[Rendered images with source text]

# # #

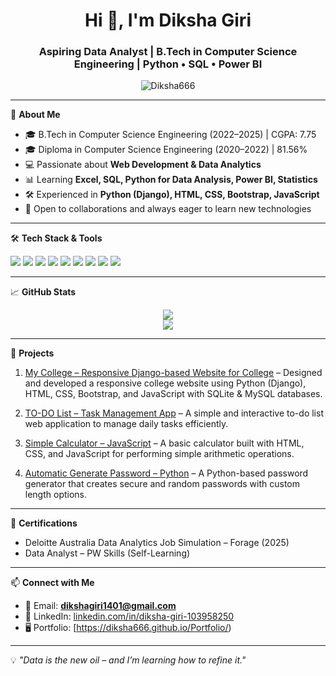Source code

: <h1 align="center">Hi 👋, I'm Diksha Giri</h1>
<h3 align="center">Aspiring Data Analyst | B.Tech in Computer Science Engineering | Python • SQL • Power BI</h3>

<p align="center">
  <img src="https://komarev.com/ghpvc/?username=Diksha666&label=Profile%20views&color=0e75b6&style=flat" alt="Diksha666" />
</p>

---

🌟 **About Me**

- 🎓 B.Tech in Computer Science Engineering (2022–2025) | CGPA: 7.75  
- 🎓 Diploma in Computer Science Engineering (2020–2022) | 81.56%  
- 💻 Passionate about **Web Development & Data Analytics**  
- 📊 Learning **Excel, SQL, Python for Data Analysis, Power BI, Statistics**  
- 🛠️ Experienced in **Python (Django), HTML, CSS, Bootstrap, JavaScript**  
- 🤝 Open to collaborations and always eager to learn new technologies

---

🛠️ **Tech Stack & Tools**

<p align="left">
  <img src="https://img.shields.io/badge/-Python-05122A?style=flat&logo=python" />
  <img src="https://img.shields.io/badge/-SQL-05122A?style=flat&logo=mysql" />
  <img src="https://img.shields.io/badge/-PowerBI-05122A?style=flat&logo=powerbi" />
  <img src="https://img.shields.io/badge/-Excel-05122A?style=flat&logo=microsoft-excel" />
  <img src="https://img.shields.io/badge/-JavaScript-05122A?style=flat&logo=javascript" />
  <img src="https://img.shields.io/badge/-HTML5-05122A?style=flat&logo=html5" />
  <img src="https://img.shields.io/badge/-CSS3-05122A?style=flat&logo=css3" />
  <img src="https://img.shields.io/badge/-Django-05122A?style=flat&logo=django" />
  <img src="https://img.shields.io/badge/-Git-05122A?style=flat&logo=git" />
</p>

---

📈 **GitHub Stats**

<p align="center">
  <img src="https://github-readme-stats.vercel.app/api?username=Diksha666&show_icons=true&theme=radical" />
  <br />
  <img src="https://github-readme-stats.vercel.app/api/top-langs/?username=Diksha666&layout=compact" />
</p>

---

📂 **Projects**
1. [My College – Responsive Django-based Website for College](https://github.com/Diksha666/My-College) – Designed and developed a responsive college website using Python (Django), HTML, CSS, Bootstrap, and JavaScript with SQLite & MySQL databases.  

2. [TO-DO List – Task Management App](https://github.com/Diksha666/TO-DO-LIST) – A simple and interactive to-do list web application to manage daily tasks efficiently.  

3. [Simple Calculator – JavaScript](https://github.com/Diksha666/Simple-Calculator) – A basic calculator built with HTML, CSS, and JavaScript for performing simple arithmetic operations.  

4. [Automatic Generate Password – Python](https://github.com/Diksha666/Automatic-Generate-Password) – A Python-based password generator that creates secure and random passwords with custom length options.  




---

📜 **Certifications**

- Deloitte Australia Data Analytics Job Simulation – Forage (2025)  
- Data Analyst – PW Skills (Self-Learning)  

---

📫 **Connect with Me**

- 📧 Email: **dikshagiri1401@gmail.com**  
- 🔗 LinkedIn: [linkedin.com/in/diksha-giri-103958250](https://www.linkedin.com/in/diksha-giri-103958250)  
- 🖥️ Portfolio: [https://diksha666.github.io/Portfolio/)
  

---

💡 *"Data is the new oil – and I’m learning how to refine it."*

# # #

• **Task directions**:
Reproduce the records exactly, starting with their first line and ending with the line that contains "1. [My College", though pictures should be dropped.

• **Exercise output**:
Source code

: <h1 align="center">Hi 👋, I'm Diksha Giri</h1>
<h3 align="center">Aspiring Data Analyst | B.Tech in Computer Science Engineering | Python • SQL • Power BI</h3>

<p align="center">
  <img src="https://komarev.com/ghpvc/?username=Diksha666&label=Profile%20views&color=0e75b6&style=flat" alt="Diksha666" />
</p>

---

🌟 **About Me**

- 🎓 B.Tech in Computer Science Engineering (2022–2025) | CGPA: 7.75  
- 🎓 Diploma in Computer Science Engineering (2020–2022) | 81.56%  
- 💻 Passionate about **Web Development & Data Analytics**  
- 📊 Learning **Excel, SQL, Python for Data Analysis, Power BI, Statistics**  
- 🛠️ Experienced in **Python (Django), HTML, CSS, Bootstrap, JavaScript**  
- 🤝 Open to collaborations and always eager to learn new technologies

---

🛠️ **Tech Stack & Tools**

<p align="left">
  <img src="https://img.shields.io/badge/-Python-05122A?style=flat&logo=python" />
  <img src="https://img.shields.io/badge/-SQL-05122A?style=flat&logo=mysql" />
  <img src="https://img.shields.io/badge/-PowerBI-05122A?style=flat&logo=powerbi" />
  <img src="https://img.shields.io/badge/-Excel-05122A?style=flat&logo=microsoft-excel" />
  <img src="https://img.shields.io/badge/-JavaScript-05122A?style=flat&logo=javascript" />
  <img src="https://img.shields.io/badge/-HTML5-05122A?style=flat&logo=html5" />
  <img src="https://img.shields.io/badge/-CSS3-05122A?style=flat&logo=css3" />
  <img src="https://img.shields.io/badge/-Django-05122A?style=flat&logo=django" />
  <img src="https://img.shields.io/badge/-Git-05122A?style=flat&logo=git" />
</p>

---

📈 **GitHub Stats**

<p align="center">
  <img src="https://github-readme-stats.vercel.app/api?username=Diksha666&show_icons=true&theme=radical" />
  <br />
  <img src="https://github-readme-stats.vercel.app/api/top-langs/?username=Diksha666&layout=compact" />
</p>

---

📂 **Projects**
1. [My College – Responsive Django-based Website for College](https://github.com/Diksha666/My-College) – Designed and developed a responsive college website using Python (Django), HTML, CSS, Bootstrap, and JavaScript with SQLite & MySQL databases.  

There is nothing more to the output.